When she and Mal rescued him, she held on to him tighter than was strictly necessary all the way home. It was as if she wanted to be sure he wouldn't disappear again. Back on the ship, as she was patching him up in the infirmary, she gripped his hand tight and murmured, "Never do that again." Don't leave me alone.
"Hao," he agreed, gasping as she dabbed antiseptic over a scratch on his arm. "Never again."
"Zoe, gorram it all, I told you to give him a break, not marry him!"
On their wedding day, Zoe did something she never thought she would do. She unwound the shoelaces from her neck. She went to where Wash was fidgeting nervously and placed them in his hand. He looked curiously from the laces to her suddenly bare neck. He reached up and hesitantly brushed his fingers over the skin of her throat. He'd never seen her without the necklace before.
"I wear those," she said softly, "because of the war. To remind myself that life isn't fun and games. It's brutal and cold and short. Folk do all manner of wrong things and you can't expect the best of them, no matter what." Wash listened with wide eyes, fingering the laces in his hand.
"When you came on board, I thought you were a fool. Sometimes I still do," she added with a chuckle. "You were so happy and I thought, why be happy if you're just going to get knocked back down again? There's no place for fools in the black and I felt sure you were going to be dead inside a month.
"But you didn't die." She raised her head and looked him in the eye. "You proved yourself to be smart as well as happy. I didn't get how you could be like that. Stupid as I thought it was, I wanted to be like that and I didn't know how.

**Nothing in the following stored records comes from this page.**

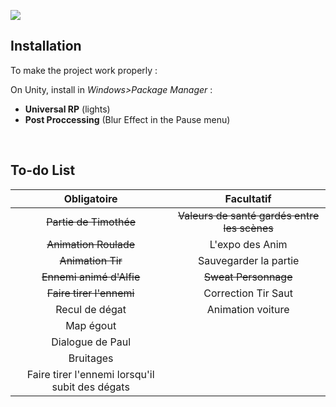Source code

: 
![](https://i.imgur.com/Ku6hjHX.png?1)


## Installation

To make the project work properly :

On Unity, install in *Windows>Package Manager* :

- **Universal RP** (lights)
- **Post Proccessing** (Blur Effect in the Pause menu)
<br>

## To-do List



Obligatoire | Facultatif |
:----------:|:----------:|
 ~~Partie de Timothée~~ |~~Valeurs de santé gardés entre les scènes~~|
 ~~Animation Roulade~~| L'expo des Anim |
 ~~Animation Tir~~ | Sauvegarder la partie |
 ~~Ennemi animé d'Alfie~~ |~~Sweat Personnage~~|
 ~~Faire tirer l'ennemi~~| Correction Tir Saut |
 Recul de dégat | Animation voiture |
 Map égout |  |
 Dialogue de Paul |  |
 Bruitages |  |
 Faire tirer l'ennemi lorsqu'il subit des dégats|  |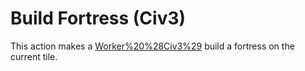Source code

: # Build Fortress (Civ3)

This action makes a [Worker%20%28Civ3%29](Worker) build a fortress on the current tile.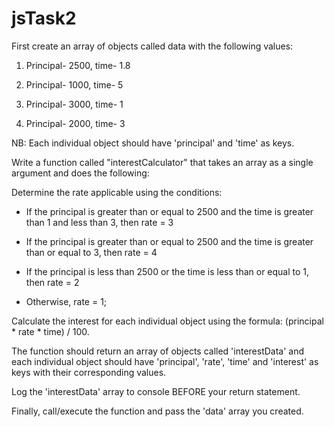 # jsTask2
First create an array of objects called data with the following values:

1. Principal- 2500, time- 1.8

2. Principal- 1000, time- 5

3. Principal- 3000, time- 1

4. Principal- 2000, time- 3
 

NB: Each individual object should have 'principal' and 'time' as keys.

Write a function called "interestCalculator" that takes an array as a single argument and does the following:


Determine the rate applicable using the conditions:

* If the principal is greater than or equal to 2500 and the time is greater than 1 and less than 3, then rate = 3

* If the principal is greater than or equal to 2500 and the time is greater than or equal to 3, then rate = 4

* If the principal is less than 2500 or the time is less than or equal to 1, then rate = 2

* Otherwise, rate = 1;

 

Calculate the interest for each individual object using the formula: (principal * rate * time) / 100. 

The function should return an array of objects called 'interestData' and each individual object should have 'principal', 'rate', 'time' and 'interest' as keys with their corresponding values.

Log the 'interestData' array to console BEFORE your return statement.

Finally, call/execute the function and pass the 'data' array you created.
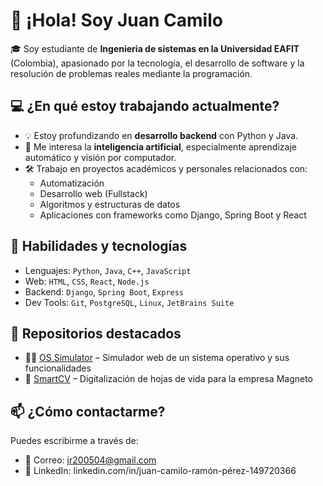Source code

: # 👋 ¡Hola! Soy Juan Camilo 

🎓 Soy estudiante de **Ingenieria de sistemas en la Universidad EAFIT** (Colombia), apasionado por la tecnología, el desarrollo de software y la resolución de problemas reales mediante la programación.

## 💻 ¿En qué estoy trabajando actualmente?

- 💡 Estoy profundizando en **desarrollo backend** con Python y Java.
- 🧠 Me interesa la **inteligencia artificial**, especialmente aprendizaje automático y visión por computador.
- 🛠️ Trabajo en proyectos académicos y personales relacionados con:
  - Automatización
  - Desarrollo web (Fullstack)
  - Algoritmos y estructuras de datos
  - Aplicaciones con frameworks como Django, Spring Boot y React

## 🚀 Habilidades y tecnologías

- Lenguajes: `Python`, `Java`, `C++`, `JavaScript`
- Web: `HTML`, `CSS`, `React`, `Node.js`
- Backend: `Django`, `Spring Boot`, `Express`
- Dev Tools: `Git`, `PostgreSQL`, `Linux`, `JetBrains Suite`

## 📂 Repositorios destacados

- 👨‍💻 [OS Simulator](https://github.com/vcastrop/OS_simulator.git) – Simulador web de un sistema operativo y sus funcionalidades
- 🤖 [SmartCV](https://github.com/jcramonp/SmartCVfinal.git) – Digitalización de hojas de vida para la empresa Magneto

## 📫 ¿Cómo contactarme?

Puedes escribirme a través de:

- 📧 Correo: jr200504@gmail.com
- 💼 LinkedIn: linkedin.com/in/juan-camilo-ramón-pérez-149720366


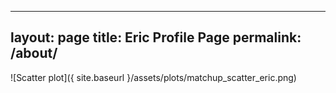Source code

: 
---
layout: page
title: Eric Profile Page
permalink: /about/
---

![Scatter plot]({ site.baseurl }/assets/plots/matchup_scatter_eric.png)
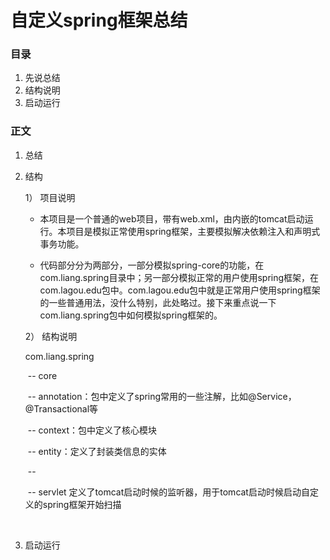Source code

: # 自定义spring框架总结
### 目录

1. 先说总结
2. 结构说明
3. 启动运行



### 正文

1. 总结

   

2. 结构

   1） 项目说明

   - 本项目是一个普通的web项目，带有web.xml，由内嵌的tomcat启动运行。本项目是模拟正常使用spring框架，主要模拟解决依赖注入和声明式事务功能。

   

   - 代码部分分为两部分，一部分模拟spring-core的功能，在com.liang.spring目录中；另一部分模拟正常的用户使用spring框架，在com.lagou.edu包中。com.lagou.edu包中就是正常用户使用spring框架的一些普通用法，没什么特别，此处略过。接下来重点说一下com.liang.spring包中如何模拟spring框架的。

   

   2） 结构说明

   com.liang.spring

   ​	-- core

   ​		-- annotation：包中定义了spring常用的一些注解，比如@Service，@Transactional等

   ​		-- context：包中定义了核心模块

   ​		-- entity：定义了封装类信息的实体

   ​		-- 

   

   ​	-- servlet	定义了tomcat启动时候的监听器，用于tomcat启动时候启动自定义的spring框架开始扫描

   ​	

   

   

   

3. 启动运行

"Then, for some reason only you understand, you started going after me like a crazy man. Sometimes I thought you'd do anything to impress me."
"I wasn't trying to impress you," Wash told her softly. "I was trying to make you happy."
"You did," she assured him. "You taught me to be happier than I ever thought I'd be again. You showed me that life doesn't have to be dark all the time. Folk do awful things to each other, but that's no call to be sour about it all the time. That's what makes us different from everyone else: being able to look on the bright side."
She covered the hand that held the laces with her own. "These remind me that life is hard. Now that I've got you, it's not anymore." She squeezed his hand. "I want you to have them."
Wash did his dying fish impression and it made Zoe smile. She was doing that a lot these days. Wash's eyes were wet, but he sniffed and acted like nothing was wrong. "Zoe, I..." Clearly he didn't know what to say. Instead, he lifted the laces and knotted them carefully around her neck. "Now," he whispered, resting his forehead on hers, "let them remind you of me."